51. Monte Carlo method Wikipedia
Monte Carlo method to calculate value of Pi using ratio of square and circle.
Plotting rectangle, circle and points up to n = 50 000.
getPiCircle[points_, n_] := N[4*Mean[If[Norm[#] < 1, 1, 0] & /@ points], 5];
gPlot2D[points_, n_] := Module[{},
pi = getPiCircle[points, n];
gRectangle = {White, EdgeForm[Black], Rectangle[{-1, -1}, {1, 1}]};
gCircle = Circle[];
gPoints = {If[Norm[#] < 1, Green, Red], PointSize[.002], Point[#]} & /@ points;
gPi = Text[StringForm["Pi = ``", pi], {0, 1.1}];
gN = Text[StringForm["n = ``", n], {0, 1.2}];
Show[Graphics[{gRectangle, gCircle, gPoints, gPi, gN}], ImageSize -> Large]
];
n = 50000;
points = RandomReal[{-1, 1}, {n, 2}];
frames = Table[gPlot2D[Take[points, {1, i}], i], {i, 500, 50000, 500}];
ListAnimate@frames;
Second method calculates Pi in 3D coordinates using ratio of cube and sphere.
Plotting cube, sphere and points up to n = 50 000.
getPiSphere[points_, n_] := N[6*Mean[If[Norm[#] < 1, 1, 0] & /@ points], 5];
gPlot3D[points_, n_] := Module[{},
pi = getPiSphere[points, n];
gSphere = {Opacity[.1], Sphere[{0, 0, 0}]};
gPoints = {If[Norm[#] < 1, Green, Red], PointSize[.004], Point[#]} & /@ points;
gPi = "Pi = " <> ToString@pi;
gN = "n = " <> ToString@n;
Show[Graphics3D[{gSphere, gPoints}], ImageSize -> Large, Epilog -> {Inset[gN, {.02, 0.99}], Inset[gPi, {.02, 0.96}]}]
];
n = 50000;
points = RandomReal[{-1, 1}, {n, 3}];
frames = Table[gPlot3D[Take[points, {1, i}], i], {i, 500, 50000, 500}];
ListAnimate@frames;
52. Lagrange interpolation Wikipedia
Defining Lagrange interpolation function. Built-in function Interpolation also implements Lagrange polynomials.
interpolate[points_] := Module[{y = 0},
{xvalues, yvalues} = points;
Table[{
Table[
If[i != j, lx *= (x - xvalues[[i]])/(xvalues[[j]] - xvalues[[i]])], {i, 1, Length@xvalues}];
y += yvalues[[j]]*lx;
lx = 1;
}, {j, 1, Length@xvalues}];
Simplify@y
];
Creating points on Sine wave.
points = Table[{i, 5*N@Sin[i]}, {i, 0, 32, 1}];
Drawing points, interpolating Sine function and plotting result.
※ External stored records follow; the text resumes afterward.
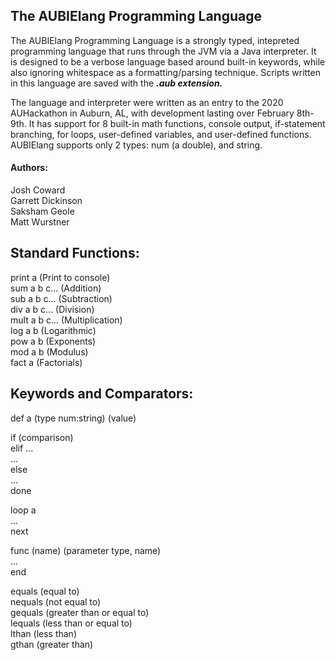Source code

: ## The AUBIElang Programming Language
The AUBIElang Programming Language is a strongly typed, intepreted programming language that runs through the JVM via a Java interpreter. It is designed to be a verbose language based around built-in keywords, while also ignoring whitespace as a formatting/parsing technique. Scripts written in this language are saved with the ***.aub extension.***

The language and interpreter were written as an entry to the 2020 AUHackathon in Auburn, AL, with development lasting over February 8th-9th. It has support for 8 built-in math functions, console output, if-statement branching, for loops, user-defined variables, and user-defined functions. AUBIElang supports only 2 types: num (a double), and string.

#### Authors:
Josh Coward  
Garrett Dickinson  
Saksham Geole  
Matt Wurstner  

## Standard Functions:
print a (Print to console)  
sum a b c... (Addition)  
sub a b c... (Subtraction)  
div a b c... (Division)  
mult a b c... (Multiplication)  
log a b (Logarithmic)  
pow a b (Exponents)  
mod a b (Modulus)  
fact a (Factorials)  

## Keywords and Comparators:
def a (type num:string) (value)  
  
if (comparison)  
  elif ...  
    ...  
  else  
    ...  
done  
  
loop a  
...  
next  

func (name) (parameter type, name)  
...  
end  

equals (equal to)  
nequals (not equal to)  
gequals (greater than or equal to)  
lequals (less than or equal to)  
lthan (less than)  
gthan (greater than)  
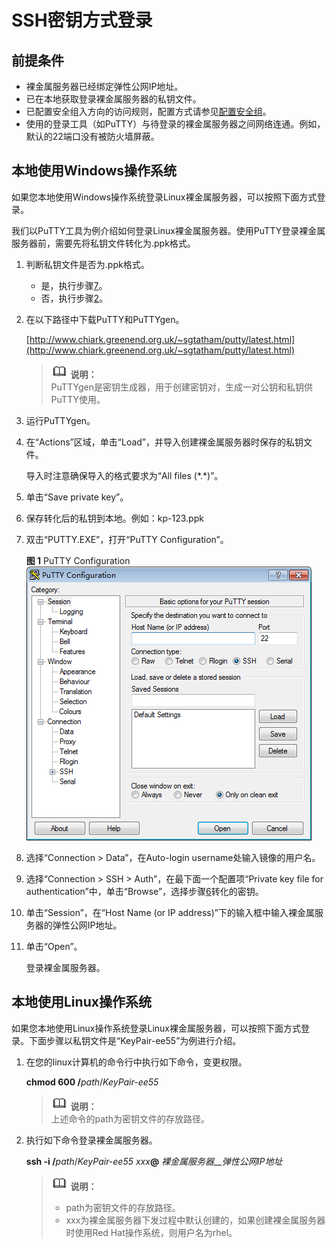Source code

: # SSH密钥方式登录<a name="zh-cn_topic_0027575694"></a>

## 前提条件<a name="section33044631113942"></a>

-   裸金属服务器已经绑定弹性公网IP地址。
-   已在本地获取登录裸金属服务器的私钥文件。
-   已配置安全组入方向的访问规则，配置方式请参见[配置安全组](https://support.huaweicloud.com/usermanual-bms/zh-cn_topic_0028313245.html)。
-   使用的登录工具（如PuTTY）与待登录的裸金属服务器之间网络连通。例如，默认的22端口没有被防火墙屏蔽。

## 本地使用Windows操作系统<a name="section62238598113942"></a>

如果您本地使用Windows操作系统登录Linux裸金属服务器，可以按照下面方式登录。

我们以PuTTY工具为例介绍如何登录Linux裸金属服务器。使用PuTTY登录裸金属服务器前，需要先将私钥文件转化为.ppk格式。

1.  判断私钥文件是否为.ppk格式。
    -   是，执行步骤[7](#li693703913264)。
    -   否，执行步骤[2](#li11816141811202)。

2.  <a name="li11816141811202"></a>在以下路径中下载PuTTY和PuTTYgen。

    [http://www.chiark.greenend.org.uk/~sgtatham/putty/latest.html](http://www.chiark.greenend.org.uk/~sgtatham/putty/latest.html)

    >![](public_sys-resources/icon-note.gif) **说明：**   
    >PuTTYgen是密钥生成器，用于创建密钥对，生成一对公钥和私钥供PuTTY使用。  

3.  运行PuTTYgen。
4.  在“Actions”区域，单击“Load”，并导入创建裸金属服务器时保存的私钥文件。

    导入时注意确保导入的格式要求为“All files \(\*.\*\)”。

5.  单击“Save private key”。
6.  <a name="li194442401260"></a>保存转化后的私钥到本地。例如：kp-123.ppk
7.  <a name="li693703913264"></a>双击“PUTTY.EXE”，打开“PuTTY Configuration”。

    **图 1**  PuTTY Configuration<a name="fig14750143592717"></a>  
    ![](figures/PuTTY-Configuration.png "PuTTY-Configuration")

8.  选择“Connection \> Data”，在Auto-login username处输入镜像的用户名。
9.  选择“Connection \> SSH \> Auth”，在最下面一个配置项“Private key file for authentication”中，单击“Browse”，选择步骤[6](#li194442401260)转化的密钥。
10. 单击“Session”，在“Host Name \(or IP address\)”下的输入框中输入裸金属服务器的弹性公网IP地址。
11. 单击“Open”。

    登录裸金属服务器。


## 本地使用Linux操作系统<a name="section3666784111724"></a>

如果您本地使用Linux操作系统登录Linux裸金属服务器，可以按照下面方式登录。下面步骤以私钥文件是“KeyPair-ee55”为例进行介绍。

1.  在您的linux计算机的命令行中执行如下命令，变更权限。

    **chmod 600 /**_path_/_KeyPair-ee55_

    >![](public_sys-resources/icon-note.gif) **说明：**   
    >上述命令的path为密钥文件的存放路径。  

2.  执行如下命令登录裸金属服务器。

    **ssh -i /**_path_/_KeyPair-ee55_ _xxx_**@** _裸金属服务器__弹性公网IP地址_

    >![](public_sys-resources/icon-note.gif) **说明：**   
    >-   path为密钥文件的存放路径。  
    >-   xxx为裸金属服务器下发过程中默认创建的，如果创建裸金属服务器时使用Red Hat操作系统，则用户名为rhel。  


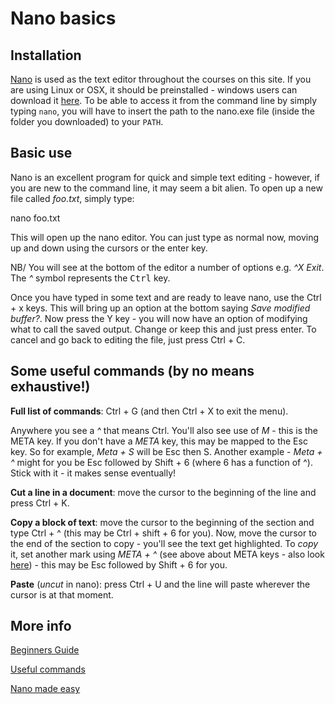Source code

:---
---

# Nano basics

## Installation

[Nano](http://www.nano-editor.org/) is used as the text editor throughout the courses on this site. If you are using Linux or OSX, it should be preinstalled - windows users can download it [here](http://www.nano-editor.org/download.php). To be able to access it from the command line by simply typing `nano`, you will have to insert the path to the nano.exe file (inside the folder you downloaded) to your `PATH`.

## Basic use

Nano is an excellent program for quick and simple text editing - however, if you are new to the command line, it may seem a bit alien. 
To open up a new file called *foo.txt*, simply type:

  nano foo.txt

This will open up the nano editor. You can just type as normal now, moving up and down using the cursors or the enter key. 

NB/ You will see at the bottom of the editor a number of options e.g. *^X Exit*. The *^* symbol represents the <kbd>Ctrl</kbd> key.

Once you have typed in some text and are ready to leave nano, use the Ctrl + x keys. This will bring up an option at the bottom saying *Save modified buffer?*. Now press the Y key - you will now have an option of modifying what to call the saved output. Change or keep this and just press enter. To cancel and go back to editing the file, just press Ctrl + C.

## Some useful commands (by no means exhaustive!)

**Full list of commands**: Ctrl + G (and then Ctrl + X to exit the menu). 

Anywhere you see a *^* that means Ctrl. You'll also see use of *M* - this is the META key. If you don't have a *META* key, this may be mapped to the Esc key. So for example, *Meta + S* will be Esc then S. Another example - *Meta + ^* might for you be Esc followed by Shift + 6 (where 6 has a function of ^). Stick with it - it makes sense eventually!

**Cut a line in a document**: move the cursor to the beginning of the line and press Ctrl + K. 

**Copy a block of text**: move the cursor to the beginning of the section and type Ctrl + ^ (this may be Ctrl + shift + 6 for you). Now, move the cursor to the end of the section to copy - you'll see the text get highlighted. To *copy* it, set another mark using *META + ^* (see above about META keys - also look [here](https://en.wikipedia.org/wiki/GNU_nano)) - this may be Esc followed by Shift + 6 for you.

**Paste** (*uncut* in nano): press Ctrl + U and the line will paste wherever the cursor is at that moment.

## More info

[Beginners Guide](http://www.howtogeek.com/howto/42980/the-beginners-guide-to-nano-the-linux-command-line-text-editor/)

[Useful commands](http://staffwww.fullcoll.edu/sedwards/Nano/UsefulNanoKeyCommands.html)

[Nano made easy](http://www.tuxradar.com/content/text-editing-nano-made-easy)
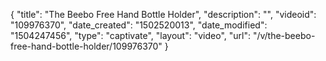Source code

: {
    "title": "The Beebo Free Hand Bottle Holder",
    "description": "",
    "videoid": "109976370",
    "date_created": "1502520013",
    "date_modified": "1504247456",
    "type": "captivate",
    "layout": "video",
    "url": "\/v\/the-beebo-free-hand-bottle-holder\/109976370"
}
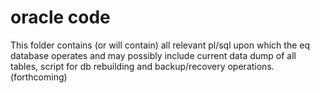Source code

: # oracle code
This folder contains (or will contain) all relevant pl/sql upon which the eq database operates and may possibly include current data dump of all tables, script for db rebuilding and backup/recovery operations. (forthcoming)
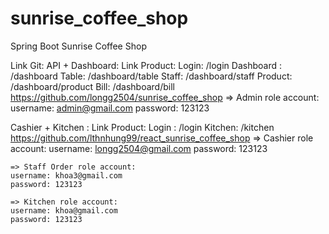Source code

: # sunrise_coffee_shop
Spring Boot Sunrise Coffee Shop

Link Git:
API + Dashboard:
Link Product:
Login: /login
Dashboard : /dashboard
Table: /dashboard/table
Staff: /dashboard/staff
Product: /dashboard/product
Bill: /dashboard/bill
https://github.com/longg2504/sunrise_coffee_shop
=> Admin role account:
   username: admin@gmail.com
   password: 123123
  
Cashier + Kitchen :
Link Product:
Login : /login
Kitchen: /kitchen
https://github.com/lthnhung99/react_sunrise_coffee_shop
    => Cashier role account:
    username: longg2504@gmail.com 
    password: 123123
    
    => Staff Order role account:
    username: khoa3@gmail.com
    password: 123123
    
    => Kitchen role account:
    username: khoa@gmail.com
    password: 123123


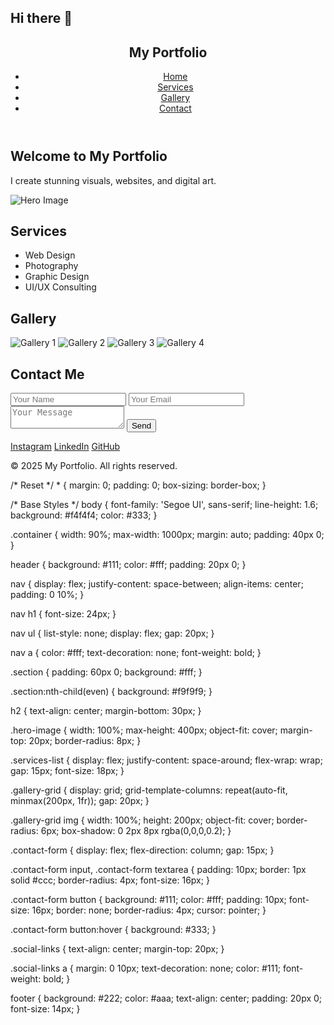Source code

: ## Hi there 👋

<!--
**ygphotostudio/Ygphotostudio** is a ✨ _special_ ✨ repository because its `README.md` (this file) appears on your GitHub profile.

Here are some ideas to get you started:

- 🔭 I’m currently working on ...
- 🌱 I’m currently learning ...
- 👯 I’m looking to collaborate on ...
- 🤔 I’m looking for help with ...
- 💬 Ask me about ...
- 📫 How to reach me: ...
- 😄 Pronouns: ...
- ⚡ Fun fact: ...
-->
<!DOCTYPE html>
<html lang="en">
<head>
  <meta charset="UTF-8" />
  <meta name="viewport" content="width=device-width, initial-scale=1.0"/>
  <title>My Portfolio</title>
  <link rel="stylesheet" href="style.css" />
</head>
<body>

  <!-- Navigation -->
  <header>
    <nav>
      <h1>My Portfolio</h1>
      <ul>
        <li><a href="#home">Home</a></li>
        <li><a href="#services">Services</a></li>
        <li><a href="#gallery">Gallery</a></li>
        <li><a href="#contact">Contact</a></li>
      </ul>
    </nav>
  </header>

  <!-- Home Section -->
  <section id="home" class="section home">
    <div class="container">
      <h2>Welcome to My Portfolio</h2>
      <p>I create stunning visuals, websites, and digital art.</p>
      <img src="images/hero.jpg" alt="Hero Image" class="hero-image"/>
    </div>
  </section>

  <!-- Services Section -->
  <section id="services" class="section">
    <div class="container">
      <h2>Services</h2>
      <ul class="services-list">
        <li>Web Design</li>
        <li>Photography</li>
        <li>Graphic Design</li>
        <li>UI/UX Consulting</li>
      </ul>
    </div>
  </section>

  <!-- Gallery Section -->
  <section id="gallery" class="section">
    <div class="container">
      <h2>Gallery</h2>
      <div class="gallery-grid">
        <img src="images/album1/image1.jpg" alt="Gallery 1"/>
        <img src="images/album1/image2.jpg" alt="Gallery 2"/>
        <img src="images/album2/image1.jpg" alt="Gallery 3"/>
        <img src="images/album2/image2.jpg" alt="Gallery 4"/>
      </div>
    </div>
  </section>

  <!-- Contact Section -->
  <section id="contact" class="section">
    <div class="container">
      <h2>Contact Me</h2>
      <form class="contact-form" action="#" method="POST">
        <input type="text" name="name" placeholder="Your Name" required/>
        <input type="email" name="email" placeholder="Your Email" required/>
        <textarea name="message" placeholder="Your Message" required></textarea>
        <button type="submit">Send</button>
      </form>
      <div class="social-links">
        <a href="#">Instagram</a>
        <a href="#">LinkedIn</a>
        <a href="#">GitHub</a>
      </div>
    </div>
  </section>

  <footer>
    <p>&copy; 2025 My Portfolio. All rights reserved.</p>
  </footer>

</body>
</html>/* Reset */
* {
  margin: 0;
  padding: 0;
  box-sizing: border-box;
}

/* Base Styles */
body {
  font-family: 'Segoe UI', sans-serif;
  line-height: 1.6;
  background: #f4f4f4;
  color: #333;
}

.container {
  width: 90%;
  max-width: 1000px;
  margin: auto;
  padding: 40px 0;
}

header {
  background: #111;
  color: #fff;
  padding: 20px 0;
}

nav {
  display: flex;
  justify-content: space-between;
  align-items: center;
  padding: 0 10%;
}

nav h1 {
  font-size: 24px;
}

nav ul {
  list-style: none;
  display: flex;
  gap: 20px;
}

nav a {
  color: #fff;
  text-decoration: none;
  font-weight: bold;
}

.section {
  padding: 60px 0;
  background: #fff;
}

.section:nth-child(even) {
  background: #f9f9f9;
}

h2 {
  text-align: center;
  margin-bottom: 30px;
}

.hero-image {
  width: 100%;
  max-height: 400px;
  object-fit: cover;
  margin-top: 20px;
  border-radius: 8px;
}

.services-list {
  display: flex;
  justify-content: space-around;
  flex-wrap: wrap;
  gap: 15px;
  font-size: 18px;
}

.gallery-grid {
  display: grid;
  grid-template-columns: repeat(auto-fit, minmax(200px, 1fr));
  gap: 20px;
}

.gallery-grid img {
  width: 100%;
  height: 200px;
  object-fit: cover;
  border-radius: 6px;
  box-shadow: 0 2px 8px rgba(0,0,0,0.2);
}

.contact-form {
  display: flex;
  flex-direction: column;
  gap: 15px;
}

.contact-form input,
.contact-form textarea {
  padding: 10px;
  border: 1px solid #ccc;
  border-radius: 4px;
  font-size: 16px;
}

.contact-form button {
  background: #111;
  color: #fff;
  padding: 10px;
  font-size: 16px;
  border: none;
  border-radius: 4px;
  cursor: pointer;
}

.contact-form button:hover {
  background: #333;
}

.social-links {
  text-align: center;
  margin-top: 20px;
}

.social-links a {
  margin: 0 10px;
  text-decoration: none;
  color: #111;
  font-weight: bold;
}

footer {
  background: #222;
  color: #aaa;
  text-align: center;
  padding: 20px 0;
  font-size: 14px;
}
gFunction[points_] := Plot[interpolate[Transpose[points]], {x, 0, First@Last@points}, AspectRatio -> Automatic, PlotRange -> {{0, 10*Pi}, {-6, 6}}, Ticks -> {Table[t, {t, 0, 10*Pi, Pi}], {-10, -5, 0, 5, 10}}];
gPoints[points_] := ListPlot[points, PlotStyle -> Red];
gPlot[points_] := Show[gFunction[points], gPoints[points], ImageSize -> Large];
frames = Table[gPlot[Take[points, {1, i}]], {i, 2, Length@points}];
ListAnimate[frames];
53. Least Squares Wikipedia Linear Regression MIT 18.02SC
Simulating data.
data = {#, 2 + 0.5*# + RandomReal[{-5, 5}]} & /@ RandomReal[{-10, 10}, 100];
Defining Least squares function explicitly. Built-in function LeastSquares.
Plotting result
draw[data_] := Module[{},
{xi, yi} = Transpose[data];
{a1, b1} = {a, b} /. First@Solve[{a*Total[xi^2] + b*Total[xi] == Total[xi*yi], a*Total[xi] + b*Length[xi] == Total[yi]}, {a, b}];
eq = b1 + a1*x;
gN = Graphics@Text[StringForm["n = ``", Length@data], {-8.5, 9.5}];
gA = Graphics@Text[StringForm["a = ``", a1], {-8.5, 9}];
gB = Graphics@Text[StringForm["b = ``", b1], {-8.5, 8.5}];
plot1 = ListPlot[Transpose[{xi, yi}], PlotStyle -> Blue, AspectRatio -> Automatic, PlotRange -> {{-10, 10}, {-10, 10}}];
plot2 = Plot[eq, {x, -10, 10}, PlotStyle -> {Red, Thin}];
Show[plot1, plot2, gN, gA, gB, ImageSize -> Large]
];
Folding points and creating frames.
points = Table[Take[data, {1, i}], {i, 2, Length@data}];
frames = Table[draw[points[[i]]], {i, 1, Length@points}];
ListAnimate@frames;
54. k-NN classification Wikipedia GeeksforGeeks
Simulating data. Creating 10 green points, 10 blue points and 50 unclassified points.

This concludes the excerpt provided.